Data: Begin
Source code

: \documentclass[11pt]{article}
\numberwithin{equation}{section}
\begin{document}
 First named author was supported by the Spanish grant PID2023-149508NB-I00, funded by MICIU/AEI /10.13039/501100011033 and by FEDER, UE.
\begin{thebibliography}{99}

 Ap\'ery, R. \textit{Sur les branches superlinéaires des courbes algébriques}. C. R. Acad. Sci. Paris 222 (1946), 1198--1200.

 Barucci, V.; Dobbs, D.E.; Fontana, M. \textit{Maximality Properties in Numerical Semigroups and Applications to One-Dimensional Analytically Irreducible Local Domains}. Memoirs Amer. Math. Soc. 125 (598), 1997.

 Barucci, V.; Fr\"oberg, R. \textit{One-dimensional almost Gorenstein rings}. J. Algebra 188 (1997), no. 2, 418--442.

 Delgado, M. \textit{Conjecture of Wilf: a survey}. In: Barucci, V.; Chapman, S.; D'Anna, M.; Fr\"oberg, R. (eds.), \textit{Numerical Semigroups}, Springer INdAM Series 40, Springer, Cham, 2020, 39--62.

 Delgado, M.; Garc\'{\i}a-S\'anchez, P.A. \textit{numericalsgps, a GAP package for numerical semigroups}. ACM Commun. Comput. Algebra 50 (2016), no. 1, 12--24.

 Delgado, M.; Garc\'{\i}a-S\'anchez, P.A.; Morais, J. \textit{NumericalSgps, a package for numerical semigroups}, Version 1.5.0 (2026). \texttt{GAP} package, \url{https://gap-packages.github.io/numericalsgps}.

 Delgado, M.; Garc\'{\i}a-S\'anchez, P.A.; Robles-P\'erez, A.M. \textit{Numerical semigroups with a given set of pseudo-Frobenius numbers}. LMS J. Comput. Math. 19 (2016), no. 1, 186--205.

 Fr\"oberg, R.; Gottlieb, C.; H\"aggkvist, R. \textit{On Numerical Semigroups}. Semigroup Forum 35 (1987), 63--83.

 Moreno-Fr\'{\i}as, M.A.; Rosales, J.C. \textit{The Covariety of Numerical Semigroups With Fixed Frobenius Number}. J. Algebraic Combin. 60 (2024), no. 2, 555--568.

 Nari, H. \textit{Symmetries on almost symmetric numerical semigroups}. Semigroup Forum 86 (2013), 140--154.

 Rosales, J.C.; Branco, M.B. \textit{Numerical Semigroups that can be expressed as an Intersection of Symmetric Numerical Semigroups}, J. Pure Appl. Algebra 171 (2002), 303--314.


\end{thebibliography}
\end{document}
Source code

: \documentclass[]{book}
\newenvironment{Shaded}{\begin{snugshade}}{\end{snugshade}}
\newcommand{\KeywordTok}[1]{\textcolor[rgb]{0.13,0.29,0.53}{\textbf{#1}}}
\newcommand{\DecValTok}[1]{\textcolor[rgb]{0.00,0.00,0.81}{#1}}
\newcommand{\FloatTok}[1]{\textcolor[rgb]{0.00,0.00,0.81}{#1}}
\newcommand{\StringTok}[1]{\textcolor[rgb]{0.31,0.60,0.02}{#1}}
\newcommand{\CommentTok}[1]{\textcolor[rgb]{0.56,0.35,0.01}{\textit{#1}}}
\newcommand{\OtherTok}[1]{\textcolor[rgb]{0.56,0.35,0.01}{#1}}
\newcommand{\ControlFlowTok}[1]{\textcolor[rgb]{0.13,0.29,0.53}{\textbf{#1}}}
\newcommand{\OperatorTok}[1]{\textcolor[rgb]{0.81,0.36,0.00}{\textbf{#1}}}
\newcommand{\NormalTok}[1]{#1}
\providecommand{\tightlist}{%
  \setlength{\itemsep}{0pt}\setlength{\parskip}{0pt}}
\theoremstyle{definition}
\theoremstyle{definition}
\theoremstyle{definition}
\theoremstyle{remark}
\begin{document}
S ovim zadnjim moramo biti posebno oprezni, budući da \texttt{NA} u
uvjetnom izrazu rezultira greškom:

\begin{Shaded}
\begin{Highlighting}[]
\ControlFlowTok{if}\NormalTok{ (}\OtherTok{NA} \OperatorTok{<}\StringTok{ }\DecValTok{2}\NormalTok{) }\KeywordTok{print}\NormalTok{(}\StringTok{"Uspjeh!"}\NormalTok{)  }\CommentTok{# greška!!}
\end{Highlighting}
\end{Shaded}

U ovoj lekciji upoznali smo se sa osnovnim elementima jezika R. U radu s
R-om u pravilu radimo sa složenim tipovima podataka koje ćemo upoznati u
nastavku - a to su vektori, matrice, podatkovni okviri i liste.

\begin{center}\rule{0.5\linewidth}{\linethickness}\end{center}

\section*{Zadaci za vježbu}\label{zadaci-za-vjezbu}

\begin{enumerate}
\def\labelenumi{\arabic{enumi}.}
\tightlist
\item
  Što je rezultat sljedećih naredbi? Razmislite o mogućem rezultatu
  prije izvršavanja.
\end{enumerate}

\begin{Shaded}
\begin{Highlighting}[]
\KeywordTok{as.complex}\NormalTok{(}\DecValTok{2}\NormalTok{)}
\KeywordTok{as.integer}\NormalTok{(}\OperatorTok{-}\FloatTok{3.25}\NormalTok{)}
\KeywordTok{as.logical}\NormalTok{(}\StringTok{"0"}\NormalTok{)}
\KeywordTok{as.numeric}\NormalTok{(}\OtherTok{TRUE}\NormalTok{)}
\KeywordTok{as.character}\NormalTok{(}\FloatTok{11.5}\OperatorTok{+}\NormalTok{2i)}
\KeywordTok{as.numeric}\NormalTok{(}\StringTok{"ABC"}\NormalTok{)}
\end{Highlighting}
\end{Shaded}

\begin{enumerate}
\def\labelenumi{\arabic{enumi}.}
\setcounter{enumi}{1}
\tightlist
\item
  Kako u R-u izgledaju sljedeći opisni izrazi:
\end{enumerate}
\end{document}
Data: End
Show all lines above holding the word "thebibliography".

### Exercise result
\begin{thebibliography}{99}
\end{thebibliography}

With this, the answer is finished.